EXERCISE REQUIREMENTS:
Check every line below for the word "paper" and show those that hold it.

MATERIAL FOR THIS TASK:
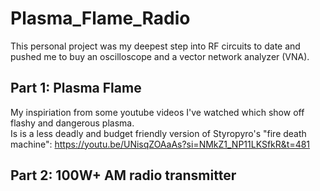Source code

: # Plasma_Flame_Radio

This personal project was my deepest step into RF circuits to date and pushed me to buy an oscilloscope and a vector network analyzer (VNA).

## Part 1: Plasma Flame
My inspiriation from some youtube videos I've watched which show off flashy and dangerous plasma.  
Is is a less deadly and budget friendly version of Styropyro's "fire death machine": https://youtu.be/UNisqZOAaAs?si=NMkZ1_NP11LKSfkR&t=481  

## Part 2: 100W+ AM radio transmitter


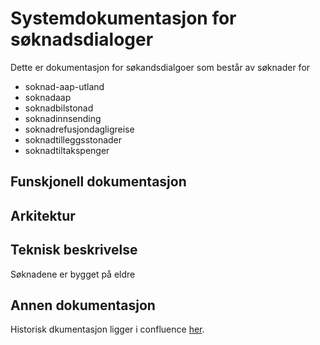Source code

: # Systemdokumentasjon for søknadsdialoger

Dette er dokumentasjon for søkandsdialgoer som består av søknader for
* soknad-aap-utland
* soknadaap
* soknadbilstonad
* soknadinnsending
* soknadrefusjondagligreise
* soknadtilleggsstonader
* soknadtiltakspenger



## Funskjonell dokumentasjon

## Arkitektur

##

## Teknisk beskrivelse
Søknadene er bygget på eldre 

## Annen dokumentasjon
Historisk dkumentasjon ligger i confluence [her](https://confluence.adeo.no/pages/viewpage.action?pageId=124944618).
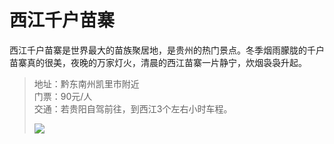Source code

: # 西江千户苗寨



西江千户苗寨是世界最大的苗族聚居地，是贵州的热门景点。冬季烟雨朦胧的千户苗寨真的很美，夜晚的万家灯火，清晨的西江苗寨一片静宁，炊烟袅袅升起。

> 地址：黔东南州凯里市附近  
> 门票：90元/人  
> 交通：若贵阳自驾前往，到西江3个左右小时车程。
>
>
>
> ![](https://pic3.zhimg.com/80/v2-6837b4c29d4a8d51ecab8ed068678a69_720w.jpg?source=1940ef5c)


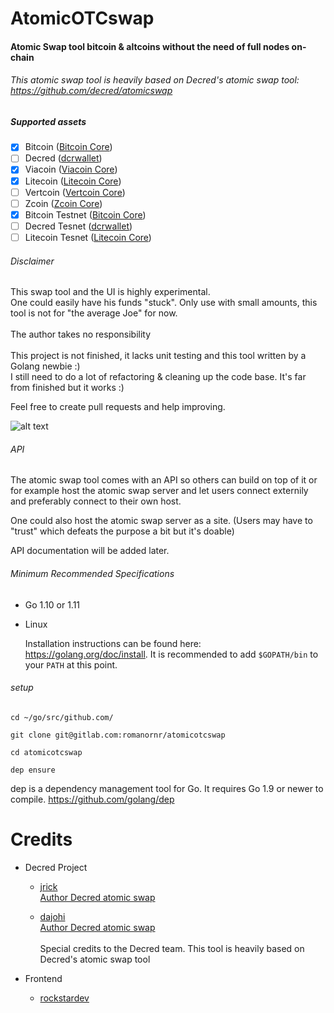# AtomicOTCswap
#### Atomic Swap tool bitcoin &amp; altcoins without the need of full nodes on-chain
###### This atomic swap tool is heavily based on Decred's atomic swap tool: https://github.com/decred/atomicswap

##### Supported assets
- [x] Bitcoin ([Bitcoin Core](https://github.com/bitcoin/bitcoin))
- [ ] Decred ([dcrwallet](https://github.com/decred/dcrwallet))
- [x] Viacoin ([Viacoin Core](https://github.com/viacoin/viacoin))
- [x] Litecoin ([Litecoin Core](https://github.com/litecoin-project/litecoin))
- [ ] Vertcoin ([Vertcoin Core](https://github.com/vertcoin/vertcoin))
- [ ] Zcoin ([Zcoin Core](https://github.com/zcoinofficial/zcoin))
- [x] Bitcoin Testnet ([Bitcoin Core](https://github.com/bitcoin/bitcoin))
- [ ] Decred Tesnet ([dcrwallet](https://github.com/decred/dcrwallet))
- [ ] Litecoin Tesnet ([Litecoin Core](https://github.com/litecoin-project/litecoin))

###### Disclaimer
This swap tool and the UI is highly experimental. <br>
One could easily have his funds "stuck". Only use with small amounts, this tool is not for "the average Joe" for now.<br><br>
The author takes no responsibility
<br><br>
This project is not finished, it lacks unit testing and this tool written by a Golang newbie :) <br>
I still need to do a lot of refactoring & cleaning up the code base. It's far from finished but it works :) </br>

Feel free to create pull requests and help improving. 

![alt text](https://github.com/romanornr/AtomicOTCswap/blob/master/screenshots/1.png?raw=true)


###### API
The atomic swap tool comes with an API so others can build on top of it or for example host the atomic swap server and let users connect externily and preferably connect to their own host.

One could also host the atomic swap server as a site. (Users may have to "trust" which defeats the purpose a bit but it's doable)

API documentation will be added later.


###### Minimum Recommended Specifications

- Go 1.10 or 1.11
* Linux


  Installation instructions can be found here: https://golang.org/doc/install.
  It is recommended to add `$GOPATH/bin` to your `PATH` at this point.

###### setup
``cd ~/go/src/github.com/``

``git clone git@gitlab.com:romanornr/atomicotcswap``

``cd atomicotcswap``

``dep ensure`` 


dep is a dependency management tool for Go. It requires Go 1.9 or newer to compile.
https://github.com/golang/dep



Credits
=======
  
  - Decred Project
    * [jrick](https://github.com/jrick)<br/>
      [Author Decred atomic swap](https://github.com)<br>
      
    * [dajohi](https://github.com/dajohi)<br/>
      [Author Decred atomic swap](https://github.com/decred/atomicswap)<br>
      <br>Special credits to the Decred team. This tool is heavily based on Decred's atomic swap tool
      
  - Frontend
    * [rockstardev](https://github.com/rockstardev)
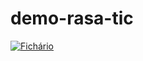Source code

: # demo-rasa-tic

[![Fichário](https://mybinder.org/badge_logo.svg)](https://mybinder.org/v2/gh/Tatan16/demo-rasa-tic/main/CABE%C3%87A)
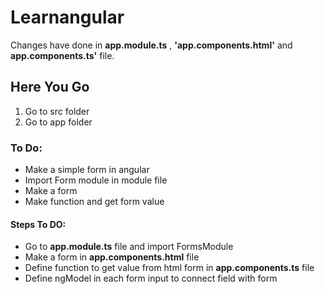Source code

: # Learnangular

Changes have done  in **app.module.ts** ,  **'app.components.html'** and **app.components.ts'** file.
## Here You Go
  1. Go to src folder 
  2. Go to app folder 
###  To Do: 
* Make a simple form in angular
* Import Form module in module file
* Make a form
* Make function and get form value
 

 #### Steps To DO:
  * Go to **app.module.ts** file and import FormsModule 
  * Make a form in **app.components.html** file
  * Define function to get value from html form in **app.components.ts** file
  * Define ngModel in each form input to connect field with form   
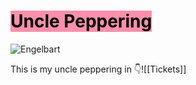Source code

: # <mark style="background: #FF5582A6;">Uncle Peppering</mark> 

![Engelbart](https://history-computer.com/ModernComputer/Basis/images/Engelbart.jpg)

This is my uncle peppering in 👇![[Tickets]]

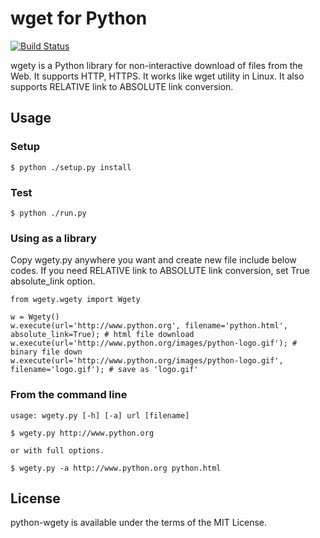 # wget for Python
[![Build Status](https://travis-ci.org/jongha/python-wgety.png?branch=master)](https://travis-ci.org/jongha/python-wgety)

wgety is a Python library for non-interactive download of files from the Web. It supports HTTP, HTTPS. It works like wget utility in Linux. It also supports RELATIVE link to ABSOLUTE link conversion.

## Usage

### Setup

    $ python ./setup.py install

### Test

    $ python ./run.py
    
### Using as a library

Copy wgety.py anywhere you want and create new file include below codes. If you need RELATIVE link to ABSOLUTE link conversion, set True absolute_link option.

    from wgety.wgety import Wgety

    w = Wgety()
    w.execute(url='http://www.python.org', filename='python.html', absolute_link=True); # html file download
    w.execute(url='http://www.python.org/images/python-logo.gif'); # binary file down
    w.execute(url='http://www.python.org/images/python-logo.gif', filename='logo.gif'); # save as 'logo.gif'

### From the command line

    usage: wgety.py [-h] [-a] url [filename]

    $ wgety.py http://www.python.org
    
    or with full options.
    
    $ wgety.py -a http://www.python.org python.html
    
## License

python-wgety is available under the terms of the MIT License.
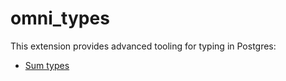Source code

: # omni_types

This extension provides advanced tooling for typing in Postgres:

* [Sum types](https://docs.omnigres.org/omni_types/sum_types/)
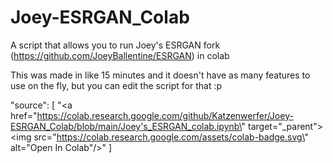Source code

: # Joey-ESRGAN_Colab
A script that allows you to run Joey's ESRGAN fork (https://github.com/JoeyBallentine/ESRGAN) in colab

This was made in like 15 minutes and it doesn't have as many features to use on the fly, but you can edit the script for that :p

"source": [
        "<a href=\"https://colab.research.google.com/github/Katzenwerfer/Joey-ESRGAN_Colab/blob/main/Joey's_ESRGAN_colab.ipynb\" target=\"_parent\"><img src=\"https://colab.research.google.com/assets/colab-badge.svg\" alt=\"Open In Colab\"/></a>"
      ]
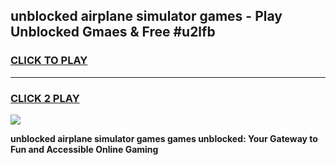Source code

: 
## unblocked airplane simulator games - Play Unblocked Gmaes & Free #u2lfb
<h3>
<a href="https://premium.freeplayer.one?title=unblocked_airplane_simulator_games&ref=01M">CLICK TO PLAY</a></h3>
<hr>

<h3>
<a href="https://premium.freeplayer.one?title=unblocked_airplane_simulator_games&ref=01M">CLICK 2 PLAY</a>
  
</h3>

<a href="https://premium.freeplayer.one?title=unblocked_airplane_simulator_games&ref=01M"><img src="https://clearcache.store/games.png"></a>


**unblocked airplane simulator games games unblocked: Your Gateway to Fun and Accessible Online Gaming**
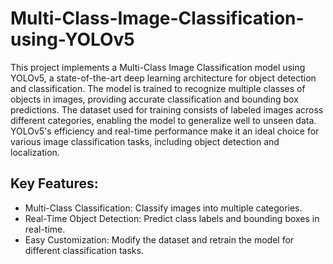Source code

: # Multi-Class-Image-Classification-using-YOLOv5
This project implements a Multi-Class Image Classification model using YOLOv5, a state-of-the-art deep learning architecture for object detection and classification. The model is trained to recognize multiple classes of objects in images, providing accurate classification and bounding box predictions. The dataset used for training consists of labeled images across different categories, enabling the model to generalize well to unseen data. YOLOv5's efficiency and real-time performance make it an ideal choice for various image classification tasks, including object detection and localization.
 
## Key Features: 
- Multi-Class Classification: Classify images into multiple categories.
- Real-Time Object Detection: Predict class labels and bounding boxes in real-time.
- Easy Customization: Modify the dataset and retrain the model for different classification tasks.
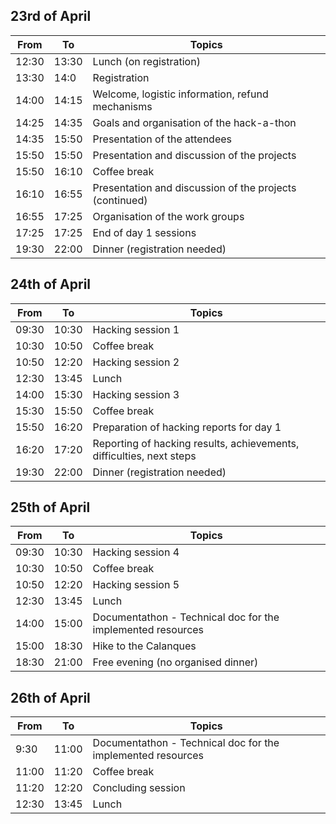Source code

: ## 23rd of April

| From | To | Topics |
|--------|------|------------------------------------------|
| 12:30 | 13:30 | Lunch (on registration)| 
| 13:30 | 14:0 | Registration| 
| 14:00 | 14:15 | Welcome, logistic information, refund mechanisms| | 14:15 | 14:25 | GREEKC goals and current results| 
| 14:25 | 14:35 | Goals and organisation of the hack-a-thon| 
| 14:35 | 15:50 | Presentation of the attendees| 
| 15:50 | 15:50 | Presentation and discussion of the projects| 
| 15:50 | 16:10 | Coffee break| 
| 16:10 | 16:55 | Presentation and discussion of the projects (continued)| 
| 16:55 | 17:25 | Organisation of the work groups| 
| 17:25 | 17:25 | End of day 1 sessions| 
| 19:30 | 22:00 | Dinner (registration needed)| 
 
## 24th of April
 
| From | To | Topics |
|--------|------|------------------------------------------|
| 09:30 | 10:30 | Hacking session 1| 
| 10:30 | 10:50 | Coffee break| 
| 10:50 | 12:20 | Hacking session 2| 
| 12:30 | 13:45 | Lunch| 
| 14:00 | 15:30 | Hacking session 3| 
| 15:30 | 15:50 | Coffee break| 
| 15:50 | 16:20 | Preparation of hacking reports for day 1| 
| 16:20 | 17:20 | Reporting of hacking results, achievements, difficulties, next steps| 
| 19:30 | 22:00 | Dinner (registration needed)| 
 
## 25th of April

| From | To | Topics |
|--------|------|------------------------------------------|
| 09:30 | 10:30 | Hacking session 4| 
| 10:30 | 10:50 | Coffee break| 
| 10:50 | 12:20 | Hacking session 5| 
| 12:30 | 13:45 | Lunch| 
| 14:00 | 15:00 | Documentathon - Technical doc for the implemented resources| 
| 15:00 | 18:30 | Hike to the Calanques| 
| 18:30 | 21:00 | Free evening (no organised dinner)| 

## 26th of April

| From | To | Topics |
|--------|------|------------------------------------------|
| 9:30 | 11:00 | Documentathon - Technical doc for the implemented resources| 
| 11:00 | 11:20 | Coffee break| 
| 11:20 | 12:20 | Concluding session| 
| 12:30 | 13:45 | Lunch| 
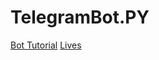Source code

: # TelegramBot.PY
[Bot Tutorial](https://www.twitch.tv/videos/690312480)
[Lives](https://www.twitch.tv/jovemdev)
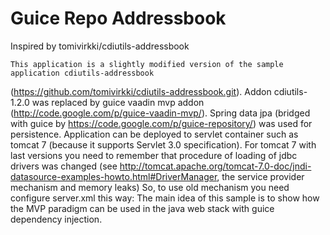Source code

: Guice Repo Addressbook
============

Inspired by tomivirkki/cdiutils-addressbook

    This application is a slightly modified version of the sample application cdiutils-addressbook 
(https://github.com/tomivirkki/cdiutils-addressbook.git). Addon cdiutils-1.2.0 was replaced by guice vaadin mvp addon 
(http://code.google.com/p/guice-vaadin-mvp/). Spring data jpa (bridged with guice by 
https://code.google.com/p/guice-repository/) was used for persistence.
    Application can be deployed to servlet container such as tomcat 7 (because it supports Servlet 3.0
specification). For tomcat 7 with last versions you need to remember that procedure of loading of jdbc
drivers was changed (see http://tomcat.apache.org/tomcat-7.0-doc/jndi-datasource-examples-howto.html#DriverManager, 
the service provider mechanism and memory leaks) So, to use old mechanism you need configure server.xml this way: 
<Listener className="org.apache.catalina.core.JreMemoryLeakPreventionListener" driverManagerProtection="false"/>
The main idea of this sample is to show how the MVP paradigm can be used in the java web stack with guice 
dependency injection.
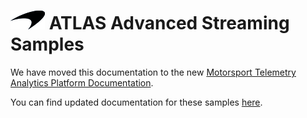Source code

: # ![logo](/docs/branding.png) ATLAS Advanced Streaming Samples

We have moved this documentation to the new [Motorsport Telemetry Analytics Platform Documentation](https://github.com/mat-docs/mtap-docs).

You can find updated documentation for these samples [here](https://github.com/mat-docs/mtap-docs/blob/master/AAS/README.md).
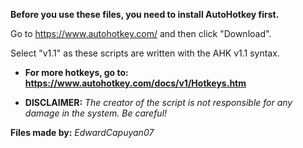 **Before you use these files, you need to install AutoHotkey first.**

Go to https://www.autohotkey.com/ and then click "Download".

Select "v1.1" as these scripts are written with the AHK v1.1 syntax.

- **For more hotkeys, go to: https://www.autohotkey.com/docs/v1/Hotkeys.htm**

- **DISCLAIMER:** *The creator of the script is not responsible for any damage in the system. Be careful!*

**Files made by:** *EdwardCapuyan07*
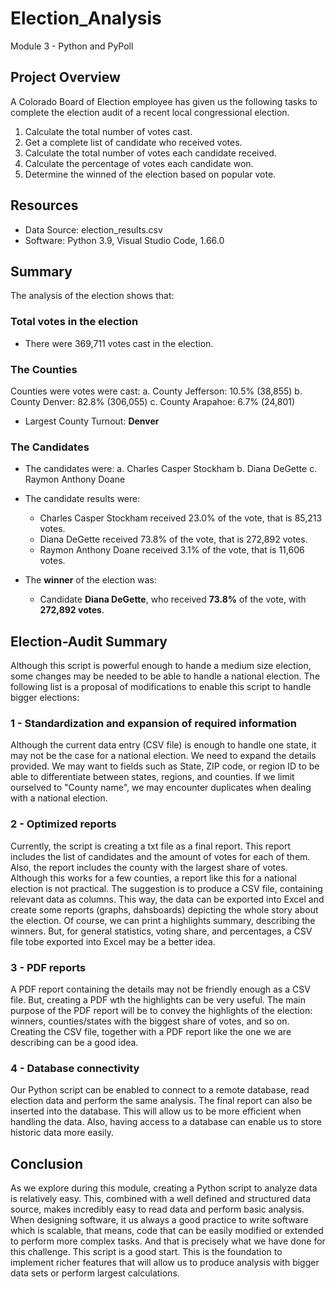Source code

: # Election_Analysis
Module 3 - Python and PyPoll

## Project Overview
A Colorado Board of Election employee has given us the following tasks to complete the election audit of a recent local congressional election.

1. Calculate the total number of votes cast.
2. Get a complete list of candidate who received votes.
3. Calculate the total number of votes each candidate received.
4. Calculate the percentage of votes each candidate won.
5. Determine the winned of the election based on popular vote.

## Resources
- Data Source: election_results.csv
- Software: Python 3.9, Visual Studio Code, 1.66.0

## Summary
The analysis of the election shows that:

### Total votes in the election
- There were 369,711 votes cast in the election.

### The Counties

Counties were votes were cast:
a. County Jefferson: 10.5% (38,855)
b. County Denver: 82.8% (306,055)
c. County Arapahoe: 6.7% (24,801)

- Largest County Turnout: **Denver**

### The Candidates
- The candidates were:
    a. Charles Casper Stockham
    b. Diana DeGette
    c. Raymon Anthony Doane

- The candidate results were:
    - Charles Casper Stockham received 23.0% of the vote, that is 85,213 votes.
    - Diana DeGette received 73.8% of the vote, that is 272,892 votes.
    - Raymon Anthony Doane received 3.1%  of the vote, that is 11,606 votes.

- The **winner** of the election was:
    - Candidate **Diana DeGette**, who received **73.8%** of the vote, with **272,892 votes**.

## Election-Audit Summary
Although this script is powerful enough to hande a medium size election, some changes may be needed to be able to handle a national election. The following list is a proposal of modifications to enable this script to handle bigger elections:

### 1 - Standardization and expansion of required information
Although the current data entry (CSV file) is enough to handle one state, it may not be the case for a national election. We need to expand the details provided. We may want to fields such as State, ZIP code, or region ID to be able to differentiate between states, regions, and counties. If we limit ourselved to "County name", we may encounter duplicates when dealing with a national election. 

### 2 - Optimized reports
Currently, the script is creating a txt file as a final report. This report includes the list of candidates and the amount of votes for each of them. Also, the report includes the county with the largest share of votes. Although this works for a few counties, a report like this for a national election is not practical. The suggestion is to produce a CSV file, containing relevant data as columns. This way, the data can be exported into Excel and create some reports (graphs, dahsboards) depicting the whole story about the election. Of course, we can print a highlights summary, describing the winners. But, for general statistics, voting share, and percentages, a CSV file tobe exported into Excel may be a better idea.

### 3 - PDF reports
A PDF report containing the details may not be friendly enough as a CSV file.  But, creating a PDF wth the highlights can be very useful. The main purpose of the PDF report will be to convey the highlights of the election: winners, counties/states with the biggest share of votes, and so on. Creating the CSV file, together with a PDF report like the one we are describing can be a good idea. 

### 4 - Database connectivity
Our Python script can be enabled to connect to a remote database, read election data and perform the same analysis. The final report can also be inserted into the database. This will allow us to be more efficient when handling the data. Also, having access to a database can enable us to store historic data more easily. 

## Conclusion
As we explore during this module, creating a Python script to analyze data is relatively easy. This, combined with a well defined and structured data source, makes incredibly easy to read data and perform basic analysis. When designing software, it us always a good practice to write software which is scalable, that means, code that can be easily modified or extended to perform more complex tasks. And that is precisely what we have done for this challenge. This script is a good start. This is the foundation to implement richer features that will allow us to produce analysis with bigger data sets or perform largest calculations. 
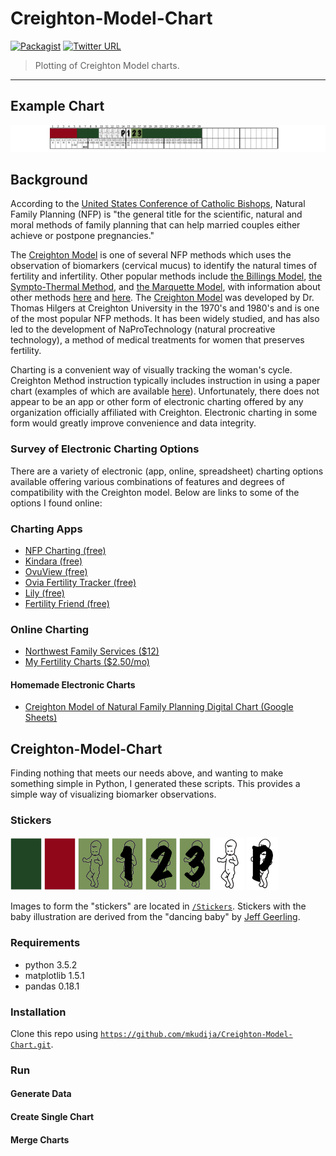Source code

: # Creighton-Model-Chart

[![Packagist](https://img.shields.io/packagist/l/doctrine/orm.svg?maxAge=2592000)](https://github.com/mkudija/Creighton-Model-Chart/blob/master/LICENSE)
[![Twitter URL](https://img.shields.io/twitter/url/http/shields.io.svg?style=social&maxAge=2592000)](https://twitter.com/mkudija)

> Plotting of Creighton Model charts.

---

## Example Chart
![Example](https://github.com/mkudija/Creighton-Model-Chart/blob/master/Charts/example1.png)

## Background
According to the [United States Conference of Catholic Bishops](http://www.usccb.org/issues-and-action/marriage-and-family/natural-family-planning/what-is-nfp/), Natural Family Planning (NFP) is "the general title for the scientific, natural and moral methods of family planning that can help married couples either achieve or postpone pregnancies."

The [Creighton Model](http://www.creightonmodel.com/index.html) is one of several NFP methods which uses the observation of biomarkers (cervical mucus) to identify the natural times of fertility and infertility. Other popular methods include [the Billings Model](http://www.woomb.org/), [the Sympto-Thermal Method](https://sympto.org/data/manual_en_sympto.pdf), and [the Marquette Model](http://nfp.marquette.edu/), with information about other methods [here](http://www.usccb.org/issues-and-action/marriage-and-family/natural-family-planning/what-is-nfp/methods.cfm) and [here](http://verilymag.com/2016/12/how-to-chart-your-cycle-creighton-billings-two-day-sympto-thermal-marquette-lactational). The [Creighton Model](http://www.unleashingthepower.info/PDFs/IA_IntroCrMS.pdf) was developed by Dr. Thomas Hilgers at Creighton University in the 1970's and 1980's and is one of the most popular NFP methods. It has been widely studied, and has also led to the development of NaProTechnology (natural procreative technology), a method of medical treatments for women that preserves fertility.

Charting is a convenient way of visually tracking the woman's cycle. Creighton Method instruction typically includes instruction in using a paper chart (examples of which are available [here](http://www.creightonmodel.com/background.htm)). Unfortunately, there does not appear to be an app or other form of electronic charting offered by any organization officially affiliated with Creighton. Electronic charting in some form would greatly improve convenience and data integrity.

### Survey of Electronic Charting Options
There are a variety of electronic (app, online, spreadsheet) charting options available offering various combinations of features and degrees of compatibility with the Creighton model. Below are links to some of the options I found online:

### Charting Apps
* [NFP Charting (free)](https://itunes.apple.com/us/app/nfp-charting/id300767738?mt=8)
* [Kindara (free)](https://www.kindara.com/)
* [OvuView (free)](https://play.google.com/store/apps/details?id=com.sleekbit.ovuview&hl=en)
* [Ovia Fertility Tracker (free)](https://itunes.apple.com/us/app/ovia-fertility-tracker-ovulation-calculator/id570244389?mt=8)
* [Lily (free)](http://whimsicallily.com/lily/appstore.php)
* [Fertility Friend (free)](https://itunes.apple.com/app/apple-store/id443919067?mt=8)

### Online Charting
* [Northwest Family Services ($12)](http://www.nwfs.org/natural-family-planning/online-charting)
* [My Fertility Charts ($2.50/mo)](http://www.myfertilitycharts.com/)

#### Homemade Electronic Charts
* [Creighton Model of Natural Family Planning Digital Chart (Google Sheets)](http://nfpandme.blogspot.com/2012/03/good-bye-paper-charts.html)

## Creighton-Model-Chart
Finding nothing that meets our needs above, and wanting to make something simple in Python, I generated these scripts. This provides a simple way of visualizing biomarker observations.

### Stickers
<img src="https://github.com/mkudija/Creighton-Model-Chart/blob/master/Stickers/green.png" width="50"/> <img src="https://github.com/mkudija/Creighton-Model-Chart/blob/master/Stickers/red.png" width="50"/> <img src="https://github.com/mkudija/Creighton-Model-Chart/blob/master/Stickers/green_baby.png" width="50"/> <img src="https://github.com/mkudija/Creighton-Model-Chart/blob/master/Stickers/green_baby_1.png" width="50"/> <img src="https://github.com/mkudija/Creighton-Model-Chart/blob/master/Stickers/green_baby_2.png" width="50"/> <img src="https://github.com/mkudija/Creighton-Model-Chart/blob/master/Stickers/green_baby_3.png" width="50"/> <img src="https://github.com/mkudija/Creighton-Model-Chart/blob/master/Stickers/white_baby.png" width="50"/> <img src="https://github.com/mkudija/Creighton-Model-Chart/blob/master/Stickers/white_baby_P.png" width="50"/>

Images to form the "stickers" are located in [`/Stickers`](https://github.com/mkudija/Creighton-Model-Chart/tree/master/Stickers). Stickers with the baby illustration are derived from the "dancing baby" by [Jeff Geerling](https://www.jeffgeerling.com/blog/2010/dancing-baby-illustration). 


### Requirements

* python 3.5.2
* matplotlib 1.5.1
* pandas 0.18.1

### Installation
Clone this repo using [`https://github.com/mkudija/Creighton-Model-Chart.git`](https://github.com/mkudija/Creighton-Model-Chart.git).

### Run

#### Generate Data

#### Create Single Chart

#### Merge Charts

SOLVED EXERCISE:
Charting is a convenient way of visually tracking the woman's cycle. Creighton Method instruction typically includes instruction in using a paper chart (examples of which are available [here](http://www.creightonmodel.com/background.htm)). Unfortunately, there does not appear to be an app or other form of electronic charting offered by any organization officially affiliated with Creighton. Electronic charting in some form would greatly improve convenience and data integrity.
* [Creighton Model of Natural Family Planning Digital Chart (Google Sheets)](http://nfpandme.blogspot.com/2012/03/good-bye-paper-charts.html)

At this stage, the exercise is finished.